1. Do you go to to get it renewed on the day it expires? ie Jan 10th
2. Do you go before it expires and if so how long before?
3. Do you let it expire and then get it renewed?

Nobody has been forthcoming with the answer here in Egypt either, the only time people are forthcoming is when it involves the word "money" or that they want you to pay them to go with you or to drop you off


----------



## canuck2010 (Jan 13, 2010)

I last got mine renewed about a week before it was to expire. We have someone renew it for us so I have never actually gone down to immigration in person, so I'm not exactly familiar with the particulars, though there is a small 'fee'.


----------



## PaulAshton (Nov 18, 2011)

I shall do it myself

You quickly learn never to rely on an Egyptian for anything and to watch every piastre and observe them when they are in your home as silly things tend to disappear 

I will ensure to have the relevant photocopies, correct change (anything about 50LE and they can't find change that low and behold is kept under the money tray in the till) and any surplus documentation as I am sure where possible they try to make the procedure as protracted, awkward or painful as possible


----------



## Trvls (Oct 8, 2011)

If you do it after it expires, you are in the country illegally for that time period and incur a fine.
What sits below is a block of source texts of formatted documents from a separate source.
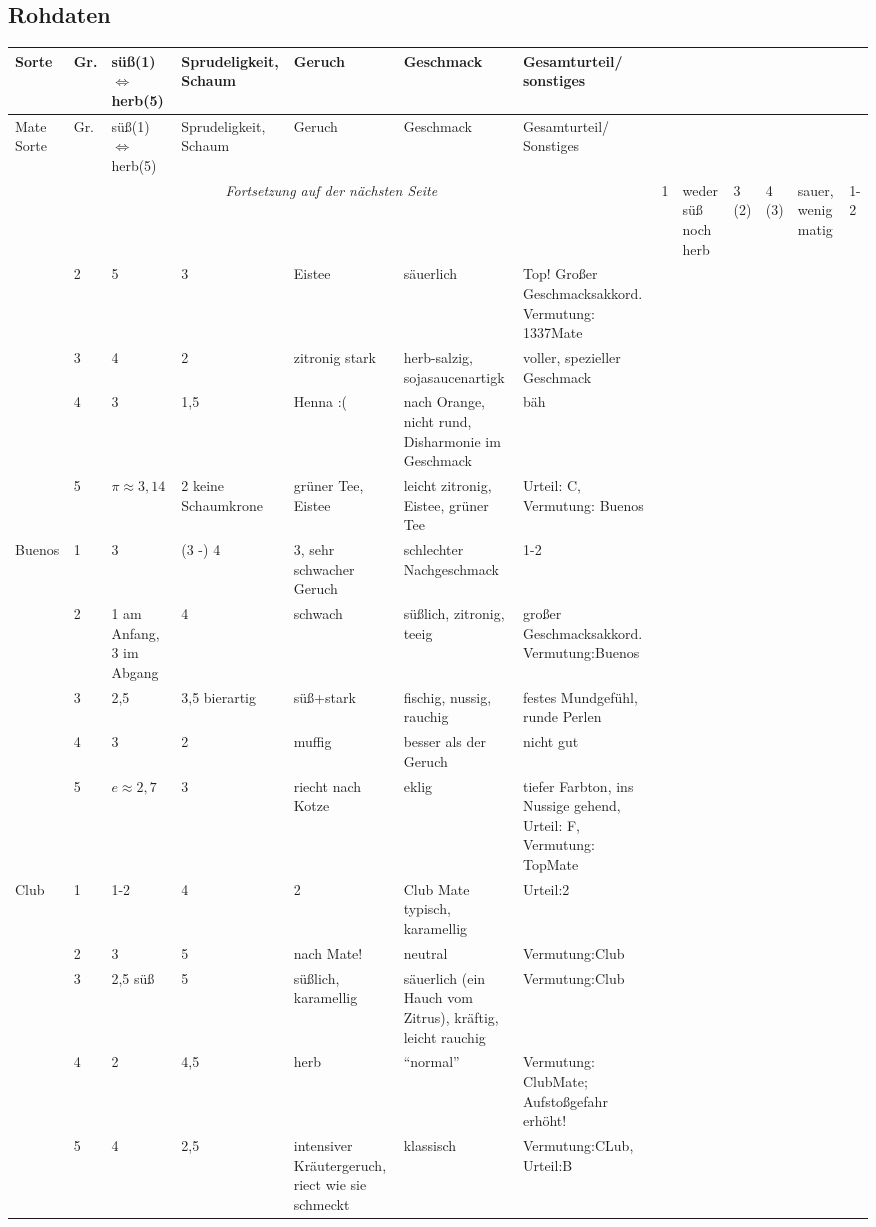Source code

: \documentclass[11pt,a4paper,ngerman]{article}
\begin{document}
\begin{landscape} 
\appendix
\section{Rohdaten}\label{sec:Rohdaten}

\begin{longtable}{|l|l||p{2cm}|p{2cm}|p{4cm}|p{4cm}|p{4cm}|} 
	\hline
	Sorte & Gr. & süß(1) $\Leftrightarrow$ herb(5) & Sprudeligkeit, Schaum & Geruch & Geschmack & Gesamturteil/ sonstiges\\
	\hline\hline
  \endhead 
	\hline
	Mate Sorte & Gr. & süß(1) $\Leftrightarrow$ herb(5)  & Sprudeligkeit, Schaum & Geruch & Geschmack & Gesamturteil/ Sonstiges\\
	\hline\hline
  \endfirsthead
  \multicolumn{7}{c}{\textit{Fortsetzung auf der nächsten Seite}}
  \endfoot
  \endlastfoot

 \multirow{5}{*}{BioZisch}
 & 1 & weder süß noch herb & 3 (2) & 4 (3) & sauer, wenig matig & 1-2\\
\cline{2-7}
 & 2 & 5 & 3 & Eistee & säuerlich & Top! Großer Geschmacksakkord. Vermutung: 1337Mate\\
\cline{2-7}
 & 3 & 4 & 2 & zitronig stark & herb-salzig, sojasaucenartigk&voller, spezieller Geschmack\\
\cline{2-7}
 & 4 & 3 & 1,5 & Henna :( & nach Orange, nicht rund, Disharmonie im Geschmack & bäh\\
\cline{2-7}
 & 5 & $\pi\approx3,14$ & 2 keine Schaumkrone & grüner Tee, Eistee & leicht zitronig, Eistee, grüner Tee& Urteil: C, Vermutung: Buenos\\
\hline\hline\hline

 \multirow{5}{*}{Buenos}
 & 1 & 3 & (3 -) 4& 3, sehr schwacher Geruch & schlechter Nachgeschmack & 1-2\\
\cline{2-7}
 & 2 & 1 am Anfang, 3 im Abgang & 4 & schwach & süßlich, zitronig, teeig & großer Geschmacksakkord. Vermutung:Buenos\\
\cline{2-7}
 & 3 & 2,5 & 3,5 bierartig & süß+stark & fischig, nussig, rauchig & festes Mundgefühl, runde Perlen\\
\cline{2-7}
 & 4 & 3 & 2 & muffig & besser als der Geruch & nicht gut\\
\cline{2-7}
 & 5 & $e\approx 2,7$ & 3 & riecht nach Kotze & eklig & tiefer Farbton, ins Nussige gehend, Urteil: F, Vermutung: TopMate\\
\hline\hline\hline

\multirow{5}{*}{Club}
 & 1 & 1-2 & 4 & 2 & Club Mate typisch, karamellig &  Urteil:2\\
\cline{2-7}
 & 2 & 3 & 5& nach Mate! & neutral & Vermutung:Club \\
\cline{2-7}
 & 3 & 2,5 süß & 5& süßlich, karamellig & säuerlich (ein Hauch vom Zitrus), kräftig, leicht rauchig & Vermutung:Club\\
\cline{2-7}
 & 4 & 2 & 4,5& herb& "`normal"'& Vermutung: ClubMate; Aufstoßgefahr erhöht!\\
\cline{2-7}
 & 5 & 4 & 2,5 & intensiver Kräutergeruch, riect wie sie schmeckt & klassisch & Vermutung:CLub, Urteil:B\\
\hline\hline\hline



\end{longtable}
\end{landscape}
\end{document}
If you do it on the day, you risk something going wrong on that day and not being able to do it then and it expiring, especially as the building is on Tahrir Square. I don't see why you wouldn't want to get it sorted well in advance. They start the new residence from the when the current one is due to expire.
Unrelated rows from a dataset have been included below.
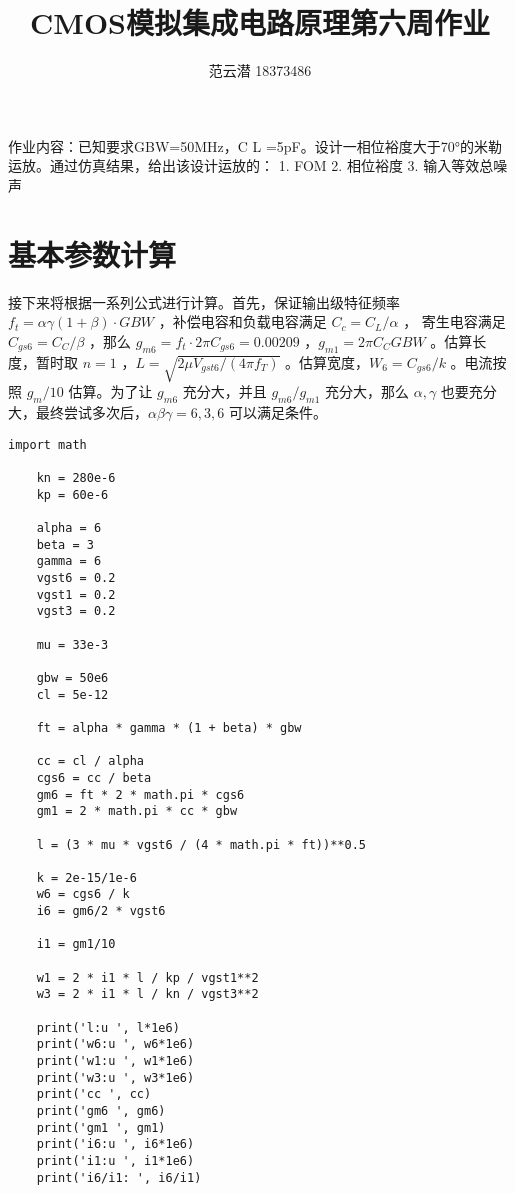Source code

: \documentclass[lang=cn,11pt,a4paper,cite=authoryear]{elegantpaper}
\title{CMOS模拟集成电路原理\quad 第六周作业}
\author{范云潜 18373486}
\institute{微电子学院 184111 班}
\date{\zhtoday}
\begin{document}
\maketitle

作业内容：已知要求GBW=50MHz，C L =5pF。设计一相位裕度大于70°的米勒运放。通过仿真结果，给出该设计运放的：
1. FOM
2. 相位裕度
3. 输入等效总噪声

\tableofcontents

\listoffigures

\section{基本参数计算}

接下来将根据一系列公式进行计算。首先，保证输出级特征频率 \(f_t = \alpha \gamma (1 + \beta) \cdot GBW\) ，补偿电容和负载电容满足 \(C_c = C_L / \alpha\) ， 寄生电容满足 \(C_{gs6} = C_C / \beta\) ，那么 \(g_{m6} = f_t \cdot 2 \pi C_{gs6} = 0.00209\) ，\(g_{m1} = 2 \pi C_C GBW\) 。估算长度，暂时取 \(n=1\) ，\(L = \sqrt{2 \mu V_{gst6} / (4 \pi f_T)}\) 。估算宽度，\(W_6 = C_{gs6} / k\) 。电流按照 \(g_m / 10\) 估算。为了让 \(g_{m6}\) 充分大，并且 \(g_{m6} / g_{m1}\) 充分大，那么 \(\alpha, \gamma \) 也要充分大，最终尝试多次后，\(\alpha \beta \gamma = 6,3,6\) 可以满足条件。

\begin{lstlisting}[caption={估算程序}]
    import math 

    kn = 280e-6
    kp = 60e-6

    alpha = 6
    beta = 3
    gamma = 6
    vgst6 = 0.2
    vgst1 = 0.2
    vgst3 = 0.2

    mu = 33e-3

    gbw = 50e6
    cl = 5e-12

    ft = alpha * gamma * (1 + beta) * gbw 

    cc = cl / alpha 
    cgs6 = cc / beta 
    gm6 = ft * 2 * math.pi * cgs6
    gm1 = 2 * math.pi * cc * gbw 

    l = (3 * mu * vgst6 / (4 * math.pi * ft))**0.5

    k = 2e-15/1e-6
    w6 = cgs6 / k 
    i6 = gm6/2 * vgst6 

    i1 = gm1/10 

    w1 = 2 * i1 * l / kp / vgst1**2
    w3 = 2 * i1 * l / kn / vgst3**2

    print('l:u ', l*1e6)
    print('w6:u ', w6*1e6)
    print('w1:u ', w1*1e6)
    print('w3:u ', w3*1e6)
    print('cc ', cc)
    print('gm6 ', gm6)
    print('gm1 ', gm1)
    print('i6:u ', i6*1e6)
    print('i1:u ', i1*1e6)
    print('i6/i1: ', i6/i1)
    
\end{lstlisting}
\end{document}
It's worth doing yourself. It's an interesting building.


----------



## aykalam (Apr 12, 2010)

Trvls said:


> It's an interesting building.


The Mogamma is like something out of a Kafka story


----------



## PaulAshton (Nov 18, 2011)

Trvls said:


> If you do it on the day, you risk something going wrong on that day and not being able to do it then


This is very true, expect the unexpected and take the attitude that people are either sleeping, feasting, recovering from feasting or preparing for feasting or ready to fall asleep then afterwards inspect the visa to ensure its done in a correct manner and make sure just in case I have documents from my property, any savings etc and copies of it even if not required chances are people change the goal posts and change the rules or simple act ignorant on the day shrugging and rolling eyes

Thanks everyone I will go the week before it expires

Hopefully its a case of simply filling in the same forms and waiting patiently

I quickly learned here if you want something done DO IT YOURSELF if someone else touches anything inspect it, if they say they are coming on the afternoon to fix something expect it next day then expect the person to come with the wrong tools, they need to rent some tools for extra money or blow your electric with some faulty tool then hide everything when they are there ohhhhh of course they will ask for MAYA and slurp your last bottles of it and leave food wrappers for you to clean up

Welcom to Egypt


----------



## hurghadapat (Mar 26, 2010)

PaulAshton said:


> This is very true, expect the unexpected and take the attitude that people are either sleeping, feasting, recovering from feasting or preparing for feasting or ready to fall asleep then afterwards inspect the visa to ensure its done in a correct manner and make sure just in case I have documents from my property, any savings etc and copies of it even if not required chances are people change the goal posts and change the rules or simple act ignorant on the day shrugging and rolling eyes
> 
> Thanks everyone I will go the week before it expires
> 
> ...


----------



## Cairo Cathy (Nov 19, 2011)

If it's a 3 or 5 year residency visa then you go one week before and make sure you take proof of 'property registration' as they now require that as evidence.
If you are on a compound most likely you wont be able to register so will not be able to get residency renewed now.
It has to be a 'registered property document with the local authority' your sale contract and court stuff is not going to work this time.


----------



## hhaddad (Apr 14, 2010)

Cairo Cathy said:


> If it's a 3 or 5 year residency visa then you go one week before and make sure you take proof of 'property registration' as they now require that as evidence.
> If you are on a compound most likely you wont be able to register so will not be able to get residency renewed now.
> It has to be a 'registered property document with the local authority' your sale contract and court stuff is not going to work this time.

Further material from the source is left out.